E’ un qualcosa di impegnativo che richiede sacrificio e sforzo per qualcuno, ma è uno sforzo da compiere, così come è faticoso andare in palestra per fare un bel fisico scolpito e stare in forma. Molti si preoccupano molto del proprio fisico e del loro aspetto esteriore, sudano in palestra, si sottopongono a trattamenti dolorosi o invasivi, in breve fanno sacrifici, ma forse in pochi sono disposti a fare sacrifici per sviluppare un qualcosa di più intimo.

Sicuramente molto può influire l’attitudine “innata”; ad alcuni non pesa molto andare in palestra, non la vivono con sacrificio e fatica, così come ad alcuni risulta più facile stare da soli, semplicemente perché ci sono portati o abituati, magari perché hanno iniziato a far “pratica” e ad “allenarsi” in modo inconsapevole, trovandosi ad una certa età già con delle belle spalle larghe.
Si fa un gran parlare di “indipendenza” e “solitudine” sulle pagine di riviste più o meno patinate, spesso con fastidio noto che sembra che tali riviste vogliano strizzare l’occhio al lettore suggerendogli cose tipo: “sì, anche tu sei un figo solitario” (a prescindere se ciò sia vero), come se una persona che sceglie un grado più o meno marcato di solitudine sia un supereroe da ammirare. Ecco, togliamo quest’aura da “Übermensch” all’argomento che rischia di banalizzare un qualcosa che non è affatto banale, anzi.
Come dicevo, credo che soprattutto per alcuni sia necessario ed importante fare i conti con la “solitudine” e tentare di allenarsi per sviluppare questa dote che apporta anche notevoli benefici. A scuola ci hanno insegnato che l’uomo è un “animale sociale” (Aristotele), nella vita di tutti i giorni vediamo che questa “socialità”, sia essa sana o malata, si è spinta molto in avanti eliminando le barriere dello spazio,in una epoca delle connessioni a banda larga. Va tutto bene, nessuno pretende di predicare l’ascetismo o la “disconnessione”, ma dobbiamo fare attenzione perché tutto questo ha fatto sparire quel tempo in cui uno può giovarsi della compagnia di se stesso o dell’assenza totale di compagnia. Questo a mio avviso conduce ad un risultato poco piacevole: si ricerca la compagnia per noia, per incapacità di godere della solitudine. Vista sotto questa ottica la compagnia soddisfa un bisogno egoistico: “sto con te per non stare solo con me” che non è un “sto con te perché ho piacere a star con te” e ciò banalizza anche il concetto di compagnia, di amicizia, di amore, insomma di rapporto umano in senso lato.

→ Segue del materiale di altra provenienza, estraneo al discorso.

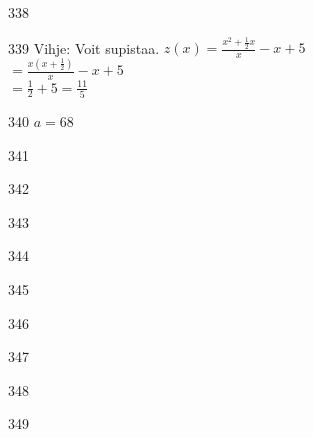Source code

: \begin{Vastaus}{338}
	
\end{Vastaus}
\begin{Vastaus}{339}
	Vihje: Voit supistaa. $z(x) = \frac{x^2+\frac{1}{2}x}{x}-x+5$ \\ $= \frac{x(x+\frac{1}{2})}{x}-x+5$ \\ $= \frac{1}{2}+5 = \frac{11}{5}$
  
\end{Vastaus}
\begin{Vastaus}{340}
$a=68$
	
\end{Vastaus}
\begin{Vastaus}{341}
	
\end{Vastaus}
\begin{Vastaus}{342}
    
\end{Vastaus}
\begin{Vastaus}{343}
    
\end{Vastaus}
\begin{Vastaus}{344}
	
\end{Vastaus}
\begin{Vastaus}{345}
    
\end{Vastaus}
\begin{Vastaus}{346}
  
\end{Vastaus}
\begin{Vastaus}{347}
\end{Vastaus}
\begin{Vastaus}{348}
\end{Vastaus}
\begin{Vastaus}{349}
\end{Vastaus}
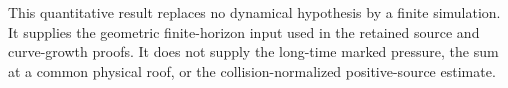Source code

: This quantitative result replaces no dynamical hypothesis by a finite
simulation. It supplies the geometric finite-horizon input used in the
retained source and curve-growth proofs. It does not supply the
long-time marked pressure, the sum at a common physical roof, or the
collision-normalized positive-source estimate.
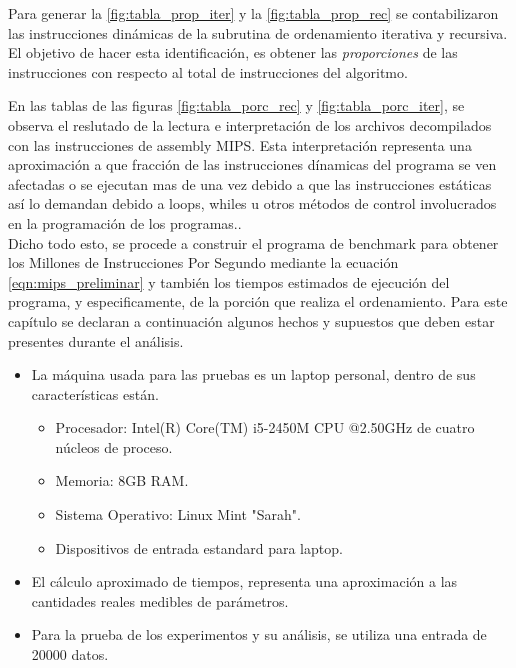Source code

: \documentclass{memoria}
\begin{document}
Para generar la \ref{fig:tabla_prop_iter} y la \ref{fig:tabla_prop_rec} se contabilizaron las instrucciones dinámicas de la subrutina de ordenamiento iterativa y recursiva. El objetivo de hacer esta identificación, es obtener las \emph{proporciones} de las instrucciones con respecto al total de instrucciones del algoritmo.



En las tablas de las figuras \ref{fig:tabla_porc_rec} y \ref{fig:tabla_porc_iter}, se observa el reslutado de la lectura e interpretación de los archivos decompilados con las instrucciones de assembly MIPS. Esta interpretación representa una aproximación a que fracción de las instrucciones dínamicas del programa se ven afectadas o se ejecutan mas de una vez debido a que las instrucciones estáticas así lo demandan debido a loops, whiles u otros métodos de control involucrados en la programación de los programas.\cite{computer_organization}.
\\
Dicho todo esto, se procede a construir el programa de benchmark para obtener los Millones de Instrucciones Por Segundo mediante la ecuación \ref{eqn:mips_preliminar} y también los tiempos estimados de ejecución del programa, y especificamente, de la porción que realiza el ordenamiento.
Para este capítulo se declaran a continuación algunos hechos y supuestos que deben estar presentes durante el análisis.

\begin{itemize}
\item La máquina usada para las pruebas es un laptop personal, dentro de sus características están.
  \begin{itemize}
      \item Procesador: Intel(R) Core(TM) i5-2450M CPU @2.50GHz de cuatro núcleos de proceso.
      \item Memoria: 8GB RAM.
      \item Sistema Operativo: Linux Mint "Sarah".
      \item Dispositivos de entrada estandard para laptop.
	\end{itemize}
\item El cálculo aproximado de tiempos, representa una aproximación a las cantidades reales medibles de parámetros.
\item Para la prueba de los experimentos y su análisis, se utiliza una entrada de 20000 datos.
\end{itemize}
\end{document}
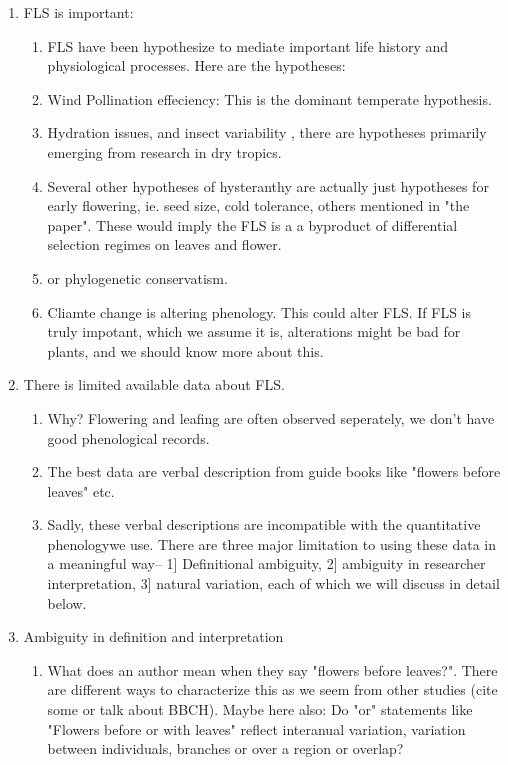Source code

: \documentclass{article}
\begin{document}


\begin{enumerate}
\item FLS is important:
\begin{enumerate}
\item FLS have been hypothesize to mediate important life history and physiological processes. Here are the hypotheses:
\item Wind Pollination effeciency: This is the dominant temperate hypothesis.
\item Hydration issues, and insect variability , there are hypotheses primarily emerging from research in dry tropics.
\item Several other hypotheses of hysteranthy are actually just hypotheses for early flowering, ie. seed size, cold tolerance, others mentioned in "the paper". These would imply the FLS is a a byproduct of differential selection regimes on leaves and flower.
\item or phylogenetic conservatism.
\item Cliamte change is altering phenology. This could alter FLS. If FLS is truly impotant, which we assume it is, alterations might be bad for plants, and we should know more about this.
\end{enumerate}
\item There is limited available data about FLS.
\begin{enumerate} 
\item Why? Flowering and leafing are often observed seperately, we don't have good phenological records.
\item The best data are verbal description from guide books like "flowers before leaves" etc.
\item Sadly, these verbal descriptions are incompatible with the quantitative phenologywe use. There are three major limitation to using these data in a meaningful way-- 1] Definitional ambiguity, 2] ambiguity in researcher interpretation, 3] natural variation, each of which we will discuss in detail below.
\end{enumerate}
\item Ambiguity in definition and interpretation
\begin{enumerate}
\item  What does an author mean when they say "flowers before leaves?". There are different ways to characterize this as we seem from other studies (cite some or talk about BBCH). Maybe here also: Do "or" statements like  "Flowers before or with leaves" reflect interanual variation, variation between individuals, branches or over a region or overlap?

\end{enumerate}
\end{enumerate}
\end{document}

Per questo motivo ritengo che tutti dovrebbero studiare e applicare come un esercizio l’arte della solitudine. Magari provando a sperimentare periodi di solitudine sempre maggiori, prima una sera, poi una intera giornata, poi una settimana e così via, fino a sentirsi a proprio agio e non sentire la necessità della compagnia. Ciò condurrebbe ad una serie di benefici: in primis, il venir meno della paura della solitudine (che molti hanno) comporterebbe l’acquisizione di maggior libertà di scelta; scelgo ciò che realmente mi piace fare, non qualcosa che non mi piace ma che rappresenta una fuga dallo stare da solo, in secundis il disinteresse dell’opinione altrui. Chi non teme di starsene appartato per conto suo non si pone il problema di dover essere in ogni caso accettato dagli altri, quindi non si sforzerà di piacere e di base rimarrà una persona “genuina”. Ma cosa di fondamentale importanza, padroneggiare l’arte della solitudine consentirebbe di valorizzare realmente la compagnia. Giacché chi sta bene da solo non ha bisogno per forza di compagnia perché non cerca rifugio da se stesso, quando questi decide di avvalersi della compagnia di qualcuno lo fa non per necessità, non con spirito egoistico, ma per puro piacere di godere della compagnia di un dato individuo. Questo comporta anche una automatica e conseguente selezione delle persone che riteniamo meritevoli di reale stima o quantomeno interessanti.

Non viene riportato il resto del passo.